Cavolfiore romanesco arancione sulle tavole internazionali

Cia Ascoli, prodotto studiato da laboratorio Crea da 10 anni

(ANSA) - SAN BENEDETTO DEL TRONTO (ASCOLI PICENO), 22 GEN - Il cavolfiore romanesco arancione arriva sul mercato, per la prima volta a livello internazionale.
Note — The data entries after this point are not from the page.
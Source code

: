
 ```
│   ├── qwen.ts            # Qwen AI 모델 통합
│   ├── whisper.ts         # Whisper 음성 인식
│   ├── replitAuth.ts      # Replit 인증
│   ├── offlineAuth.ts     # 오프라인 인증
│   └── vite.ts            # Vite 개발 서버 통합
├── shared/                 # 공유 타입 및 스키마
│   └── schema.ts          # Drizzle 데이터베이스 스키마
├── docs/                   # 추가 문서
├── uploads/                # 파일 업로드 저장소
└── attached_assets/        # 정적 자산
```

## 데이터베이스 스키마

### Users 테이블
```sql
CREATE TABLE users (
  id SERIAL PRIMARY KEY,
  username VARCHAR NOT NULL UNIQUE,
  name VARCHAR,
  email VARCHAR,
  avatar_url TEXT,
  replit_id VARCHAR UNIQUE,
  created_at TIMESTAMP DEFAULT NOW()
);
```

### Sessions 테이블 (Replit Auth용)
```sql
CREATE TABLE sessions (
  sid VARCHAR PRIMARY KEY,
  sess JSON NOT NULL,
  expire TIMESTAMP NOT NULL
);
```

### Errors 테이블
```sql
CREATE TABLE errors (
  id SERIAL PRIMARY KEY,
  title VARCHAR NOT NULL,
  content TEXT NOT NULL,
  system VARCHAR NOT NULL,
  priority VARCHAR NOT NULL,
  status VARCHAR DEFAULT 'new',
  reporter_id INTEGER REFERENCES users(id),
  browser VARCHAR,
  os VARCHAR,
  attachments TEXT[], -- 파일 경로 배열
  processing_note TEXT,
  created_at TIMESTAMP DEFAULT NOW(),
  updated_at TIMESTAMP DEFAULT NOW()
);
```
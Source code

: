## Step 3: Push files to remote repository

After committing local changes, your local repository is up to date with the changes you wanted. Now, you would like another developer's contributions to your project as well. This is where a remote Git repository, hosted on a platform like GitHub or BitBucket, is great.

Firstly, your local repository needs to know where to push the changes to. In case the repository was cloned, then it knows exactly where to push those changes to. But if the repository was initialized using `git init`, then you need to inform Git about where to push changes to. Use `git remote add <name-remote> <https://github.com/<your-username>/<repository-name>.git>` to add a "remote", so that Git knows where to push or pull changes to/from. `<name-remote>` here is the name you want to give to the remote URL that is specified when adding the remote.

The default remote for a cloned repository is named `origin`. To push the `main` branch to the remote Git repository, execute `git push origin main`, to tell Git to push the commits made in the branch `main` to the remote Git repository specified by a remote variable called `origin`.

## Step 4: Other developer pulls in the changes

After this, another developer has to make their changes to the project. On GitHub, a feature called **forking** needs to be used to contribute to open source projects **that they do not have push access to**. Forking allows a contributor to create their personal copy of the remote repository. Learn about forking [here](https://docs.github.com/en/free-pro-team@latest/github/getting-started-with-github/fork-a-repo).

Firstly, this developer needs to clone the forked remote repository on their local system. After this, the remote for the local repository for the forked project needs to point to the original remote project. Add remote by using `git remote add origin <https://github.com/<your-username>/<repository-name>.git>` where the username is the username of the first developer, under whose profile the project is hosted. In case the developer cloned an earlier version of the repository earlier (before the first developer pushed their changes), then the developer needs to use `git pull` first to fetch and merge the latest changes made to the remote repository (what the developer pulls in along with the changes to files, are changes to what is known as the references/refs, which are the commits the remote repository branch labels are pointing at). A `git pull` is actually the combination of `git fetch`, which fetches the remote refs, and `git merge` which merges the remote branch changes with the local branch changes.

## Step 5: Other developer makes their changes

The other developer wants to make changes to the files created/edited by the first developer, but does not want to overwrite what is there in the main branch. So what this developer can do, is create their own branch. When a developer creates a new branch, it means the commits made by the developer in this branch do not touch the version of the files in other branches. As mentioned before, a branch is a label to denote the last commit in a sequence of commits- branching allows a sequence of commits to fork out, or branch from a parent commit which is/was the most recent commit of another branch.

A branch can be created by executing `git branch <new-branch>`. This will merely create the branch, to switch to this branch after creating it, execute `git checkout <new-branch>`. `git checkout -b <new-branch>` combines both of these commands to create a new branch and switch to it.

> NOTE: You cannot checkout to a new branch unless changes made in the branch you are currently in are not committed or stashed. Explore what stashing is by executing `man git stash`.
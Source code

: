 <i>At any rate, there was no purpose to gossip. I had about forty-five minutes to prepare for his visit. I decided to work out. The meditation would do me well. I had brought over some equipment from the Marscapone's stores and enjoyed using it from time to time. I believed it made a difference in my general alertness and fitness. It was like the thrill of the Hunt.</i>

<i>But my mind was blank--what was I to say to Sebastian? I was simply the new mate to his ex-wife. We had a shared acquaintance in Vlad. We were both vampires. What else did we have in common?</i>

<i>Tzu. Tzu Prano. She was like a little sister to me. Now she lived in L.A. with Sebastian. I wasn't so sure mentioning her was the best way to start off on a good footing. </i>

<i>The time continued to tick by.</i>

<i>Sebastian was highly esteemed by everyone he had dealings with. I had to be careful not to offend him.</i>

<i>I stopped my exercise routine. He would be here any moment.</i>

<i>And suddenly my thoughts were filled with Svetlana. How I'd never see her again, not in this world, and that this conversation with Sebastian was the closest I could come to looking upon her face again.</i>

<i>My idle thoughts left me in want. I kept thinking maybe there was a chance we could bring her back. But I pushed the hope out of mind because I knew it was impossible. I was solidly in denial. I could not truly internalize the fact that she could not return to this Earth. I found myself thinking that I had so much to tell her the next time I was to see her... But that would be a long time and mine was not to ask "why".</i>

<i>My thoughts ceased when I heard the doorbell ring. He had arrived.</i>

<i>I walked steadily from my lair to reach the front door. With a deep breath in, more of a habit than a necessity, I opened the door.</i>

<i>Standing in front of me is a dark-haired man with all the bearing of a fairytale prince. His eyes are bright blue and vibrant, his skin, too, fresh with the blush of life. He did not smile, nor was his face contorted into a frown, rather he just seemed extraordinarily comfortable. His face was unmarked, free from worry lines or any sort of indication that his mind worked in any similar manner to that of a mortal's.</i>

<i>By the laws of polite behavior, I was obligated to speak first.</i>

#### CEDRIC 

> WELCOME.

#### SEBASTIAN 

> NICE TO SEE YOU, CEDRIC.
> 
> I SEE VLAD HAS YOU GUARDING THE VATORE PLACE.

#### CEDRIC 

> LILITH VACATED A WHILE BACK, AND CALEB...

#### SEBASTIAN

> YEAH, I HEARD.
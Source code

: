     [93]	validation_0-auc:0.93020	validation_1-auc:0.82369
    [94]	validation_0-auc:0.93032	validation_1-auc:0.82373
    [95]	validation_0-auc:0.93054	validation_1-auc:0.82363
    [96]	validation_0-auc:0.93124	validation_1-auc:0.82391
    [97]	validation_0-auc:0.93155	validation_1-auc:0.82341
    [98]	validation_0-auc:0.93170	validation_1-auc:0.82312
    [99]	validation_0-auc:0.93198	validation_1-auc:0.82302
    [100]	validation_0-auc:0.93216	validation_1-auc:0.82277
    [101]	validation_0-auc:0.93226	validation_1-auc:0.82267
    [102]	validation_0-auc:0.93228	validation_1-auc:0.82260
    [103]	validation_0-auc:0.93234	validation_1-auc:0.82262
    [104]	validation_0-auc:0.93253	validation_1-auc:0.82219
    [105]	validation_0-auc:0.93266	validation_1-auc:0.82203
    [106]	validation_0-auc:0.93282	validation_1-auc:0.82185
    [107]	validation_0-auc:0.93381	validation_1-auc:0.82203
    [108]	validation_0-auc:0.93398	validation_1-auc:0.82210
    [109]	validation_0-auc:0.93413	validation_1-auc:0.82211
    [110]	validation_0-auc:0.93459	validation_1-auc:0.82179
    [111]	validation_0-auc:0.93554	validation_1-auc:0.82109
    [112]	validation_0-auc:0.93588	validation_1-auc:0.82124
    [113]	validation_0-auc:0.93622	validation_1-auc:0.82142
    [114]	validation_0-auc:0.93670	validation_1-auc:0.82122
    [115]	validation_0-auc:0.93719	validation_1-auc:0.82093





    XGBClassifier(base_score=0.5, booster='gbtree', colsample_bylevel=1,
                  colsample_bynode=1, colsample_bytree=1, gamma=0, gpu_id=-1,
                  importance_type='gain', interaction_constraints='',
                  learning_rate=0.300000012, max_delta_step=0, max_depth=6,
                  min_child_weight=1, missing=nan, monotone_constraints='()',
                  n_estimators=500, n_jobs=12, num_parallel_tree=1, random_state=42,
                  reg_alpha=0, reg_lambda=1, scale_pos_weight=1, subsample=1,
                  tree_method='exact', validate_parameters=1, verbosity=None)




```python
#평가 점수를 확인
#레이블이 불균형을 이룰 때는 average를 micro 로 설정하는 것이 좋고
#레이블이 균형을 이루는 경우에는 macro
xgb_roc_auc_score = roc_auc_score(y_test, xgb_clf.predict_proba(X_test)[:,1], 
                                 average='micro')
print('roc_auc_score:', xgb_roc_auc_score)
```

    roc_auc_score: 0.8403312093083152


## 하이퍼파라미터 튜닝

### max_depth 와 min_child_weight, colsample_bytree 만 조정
Il prodotto è stato studiato nei laboratori dell'Istituto Crea di Monsampolo del Tronto (Ascoli Piceno), coltivato nei terreni di un'azienda agricola di Morrovalle (Macerata) e poi lavorato e immesso sui mercati da un'azienda picena di Monteprandone (Ascoli Piceno).
    Da lì l'arrivo nei supermercati e ipermercati, in fase di test sui consumatori, del Piemonte, della Lombardia e della Liguria prima di conquistare anche le piazze straniere. L'ideale viaggio del cavolfiore romanesco arancione inizia al Crea di Monsampolo del Tronto, come sottolineano dalla Cia Agricoltori provinciale di Ascoli, Fermo e Macerata: "questi nuovi ibridi di romanesco arancione sono un'assoluta novità mondiale. Da dieci anni i ricercatori stanno lavorando nel miglioramento genetico e in particolar modo sul contenuto arancione che porta il carotene.
    In questo prodotto sono contenute le tradizionali molecole biologiche attive dei cavolfiori con l'aggiunta del carotene che è il precursore della vitamina A".
    L'attività di ricerca è stata portata avanti tra Monsampolo e il centro di ricerca francese Clause. Il passaggio dai laboratori di ricerca alla terra è avvenuto grazie all'azienda agricola di Giuliano Ercoli, associato alla Cia provinciale, il quale ha coltivato il cavolfiore romanesco arancione nei propri terreni di Morrovalle. (ANSA).